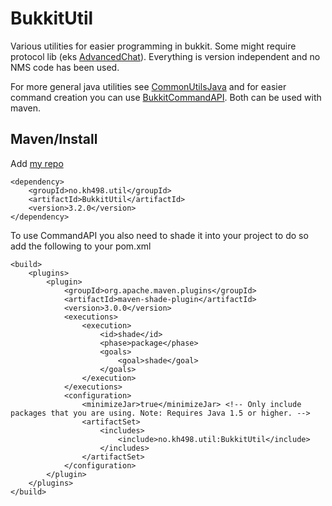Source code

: # BukkitUtil

Various utilities for easier programming in bukkit. Some might require protocol lib (eks [AdvancedChat](https://github.com/kh498/Bukkit-Util/blob/master/src/main/java/no/kh498/util/AdvancedChat.java#L70)). Everything is version independent and no NMS code has been used. 

For more general java utilities see [CommonUtilsJava](https://github.com/kh498/CommonUtilsJava) and for easier command creation you can use [BukkitCommandAPI](https://github.com/kh498/BukkitCommandAPI). Both can be used with maven.

## Maven/Install

Add [my repo](https://github.com/kh498/maven2)

```
<dependency>
    <groupId>no.kh498.util</groupId>
    <artifactId>BukkitUtil</artifactId>
    <version>3.2.0</version>
</dependency>
```

To use CommandAPI you also need to shade it into your project to do so add the following to your pom.xml 

```
<build>
    <plugins>
        <plugin>
            <groupId>org.apache.maven.plugins</groupId>
            <artifactId>maven-shade-plugin</artifactId>
            <version>3.0.0</version>
            <executions>
                <execution>
                    <id>shade</id>
                    <phase>package</phase>
                    <goals>
                        <goal>shade</goal>
                    </goals>
                </execution>
            </executions>
            <configuration>
                <minimizeJar>true</minimizeJar> <!-- Only include packages that you are using. Note: Requires Java 1.5 or higher. -->
                <artifactSet>
                    <includes>
                        <include>no.kh498.util:BukkitUtil</include>
                    </includes>
                </artifactSet>
            </configuration>
        </plugin>
    </plugins>
</build>       
```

* **ACTIVITY**:
The listing is to be reproduced in full and exactly, except that its pictures are to be dropped.

* **FINISHED TASK**:
Source code

: # BukkitUtil

Various utilities for easier programming in bukkit. Some might require protocol lib (eks [AdvancedChat](https://github.com/kh498/Bukkit-Util/blob/master/src/main/java/no/kh498/util/AdvancedChat.java#L70)). Everything is version independent and no NMS code has been used. 

For more general java utilities see [CommonUtilsJava](https://github.com/kh498/CommonUtilsJava) and for easier command creation you can use [BukkitCommandAPI](https://github.com/kh498/BukkitCommandAPI). Both can be used with maven.

## Maven/Install

Add [my repo](https://github.com/kh498/maven2)

```
<dependency>
    <groupId>no.kh498.util</groupId>
    <artifactId>BukkitUtil</artifactId>
    <version>3.2.0</version>
</dependency>
```

To use CommandAPI you also need to shade it into your project to do so add the following to your pom.xml 

```
<build>
    <plugins>
        <plugin>
            <groupId>org.apache.maven.plugins</groupId>
            <artifactId>maven-shade-plugin</artifactId>
            <version>3.0.0</version>
            <executions>
                <execution>
                    <id>shade</id>
                    <phase>package</phase>
                    <goals>
                        <goal>shade</goal>
                    </goals>
                </execution>
            </executions>
            <configuration>
                <minimizeJar>true</minimizeJar> <!-- Only include packages that you are using. Note: Requires Java 1.5 or higher. -->
                <artifactSet>
                    <includes>
                        <include>no.kh498.util:BukkitUtil</include>
                    </includes>
                </artifactSet>
            </configuration>
        </plugin>
    </plugins>
</build>       
```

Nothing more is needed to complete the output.